CPU temp reporting

Started by Dimi3, October 01, 2023, 09:39:00 AM

Previous topic - Next topic
@meyergru  It looks like that second CPU0 belongs to dev.pchtherm.0 but then why does the formatting in the widget express it as CPU0?
AhnHEL (Angel)

I merged this now since I haven't seen a better approach yet:

https://github.com/opnsense/core/commit/eded37411f

It would be nice if configd had a "prefetch" and "serve expired" type of metric but in the average case this is more than enough.
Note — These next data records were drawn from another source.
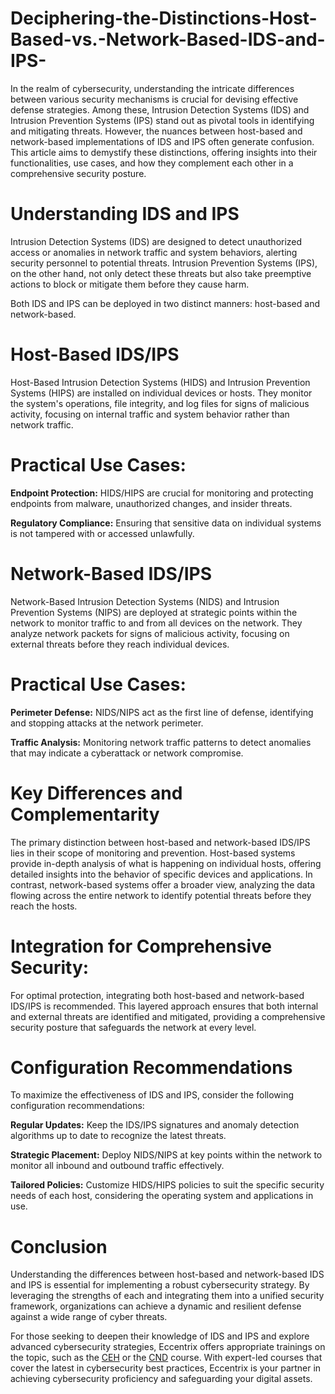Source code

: # Deciphering-the-Distinctions-Host-Based-vs.-Network-Based-IDS-and-IPS-
In the realm of cybersecurity, understanding the intricate differences between various security mechanisms is crucial for devising effective defense strategies. Among these, Intrusion Detection Systems (IDS) and Intrusion Prevention Systems (IPS) stand out as pivotal tools in identifying and mitigating threats. However, the nuances between host-based and network-based implementations of IDS and IPS often generate confusion. This article aims to demystify these distinctions, offering insights into their functionalities, use cases, and how they complement each other in a comprehensive security posture. 

# Understanding IDS and IPS 

Intrusion Detection Systems (IDS) are designed to detect unauthorized access or anomalies in network traffic and system behaviors, alerting security personnel to potential threats. Intrusion Prevention Systems (IPS), on the other hand, not only detect these threats but also take preemptive actions to block or mitigate them before they cause harm. 

Both IDS and IPS can be deployed in two distinct manners: host-based and network-based. 

# Host-Based IDS/IPS 

Host-Based Intrusion Detection Systems (HIDS) and Intrusion Prevention Systems (HIPS) are installed on individual devices or hosts. They monitor the system's operations, file integrity, and log files for signs of malicious activity, focusing on internal traffic and system behavior rather than network traffic. 

# Practical Use Cases: 

**Endpoint Protection:** HIDS/HIPS are crucial for monitoring and protecting endpoints from malware, unauthorized changes, and insider threats. 

**Regulatory Compliance:** Ensuring that sensitive data on individual systems is not tampered with or accessed unlawfully. 

# Network-Based IDS/IPS 

Network-Based Intrusion Detection Systems (NIDS) and Intrusion Prevention Systems (NIPS) are deployed at strategic points within the network to monitor traffic to and from all devices on the network. They analyze network packets for signs of malicious activity, focusing on external threats before they reach individual devices. 

# Practical Use Cases: 

**Perimeter Defense:** NIDS/NIPS act as the first line of defense, identifying and stopping attacks at the network perimeter. 

**Traffic Analysis:** Monitoring network traffic patterns to detect anomalies that may indicate a cyberattack or network compromise. 

# Key Differences and Complementarity 

The primary distinction between host-based and network-based IDS/IPS lies in their scope of monitoring and prevention. Host-based systems provide in-depth analysis of what is happening on individual hosts, offering detailed insights into the behavior of specific devices and applications. In contrast, network-based systems offer a broader view, analyzing the data flowing across the entire network to identify potential threats before they reach the hosts. 

# Integration for Comprehensive Security: 

For optimal protection, integrating both host-based and network-based IDS/IPS is recommended. This layered approach ensures that both internal and external threats are identified and mitigated, providing a comprehensive security posture that safeguards the network at every level. 

# Configuration Recommendations 

To maximize the effectiveness of IDS and IPS, consider the following configuration recommendations: 

**Regular Updates:** Keep the IDS/IPS signatures and anomaly detection algorithms up to date to recognize the latest threats. 

**Strategic Placement:** Deploy NIDS/NIPS at key points within the network to monitor all inbound and outbound traffic effectively. 

**Tailored Policies:** Customize HIDS/HIPS policies to suit the specific security needs of each host, considering the operating system and applications in use. 

# Conclusion 

Understanding the differences between host-based and network-based IDS and IPS is essential for implementing a robust cybersecurity strategy. By leveraging the strengths of each and integrating them into a unified security framework, organizations can achieve a dynamic and resilient defense against a wide range of cyber threats. 

For those seeking to deepen their knowledge of IDS and IPS and explore advanced cybersecurity strategies, Eccentrix offers appropriate trainings on the topic, such as the [CEH](https://www.eccentrix.ca/en/courses/cybersecurity-and-cyberdefense/certified-ethical-hacker-cehv12-ec6154) or the [CND](uhttps://www.eccentrix.ca/en/courses/cybersecurity-and-cyberdefense/certified-network-defender-cndv2-ec6156) course. With expert-led courses that cover the latest in cybersecurity best practices, Eccentrix is your partner in achieving cybersecurity proficiency and safeguarding your digital assets. 
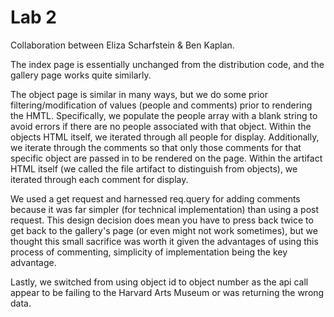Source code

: # Lab 2

Collaboration between Eliza Scharfstein & Ben Kaplan. 

The index page is essentially unchanged from the distribution code, and the gallery page works quite similarly. 

The object page is similar in many ways, but we do some prior filtering/modification of values (people and comments) prior to rendering the HMTL. Specifically, we populate the people array with a blank string to avoid errors if there are no people associated with that object. Within the objects HTML itself, we iterated through all people for display. Additionally, we iterate through the comments so that only those comments for that specific object are passed in to be rendered on the page. Within the artifact HTML itself (we called the file artifact to distinguish from objects), we iterated through each comment for display.

We used a get request and harnessed req.query for adding comments because it was far simpler (for technical implementation) than using a post request. This design decision does mean you have to press back twice to get back to the gallery's page (or even might not work sometimes), but we thought this small sacrifice was worth it given the advantages of using this process of commenting, simplicity of implementation being the key advantage. 

Lastly, we switched from using object id to object number as the api call appear to be failing to the Harvard Arts Museum or was returning the wrong data.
A suboptimal workaround can be discussed, but it will always look a bit strange in my opinion (running random actions at boot to fix an edge case on certain hardware).


Cheers,
Franco

@franco I applied the patch, can it omit the tjmax graph outputs?  Its not easy on the eyes.  I'm still having issue with the pchtherm.0 section that shows up as another CPU0.
AhnHEL (Angel)

Can you dump your

# configctl system sensors

here?

The 100 degree ones look like thresholds from Intel CPU maybe. I don't have the hardware to verify.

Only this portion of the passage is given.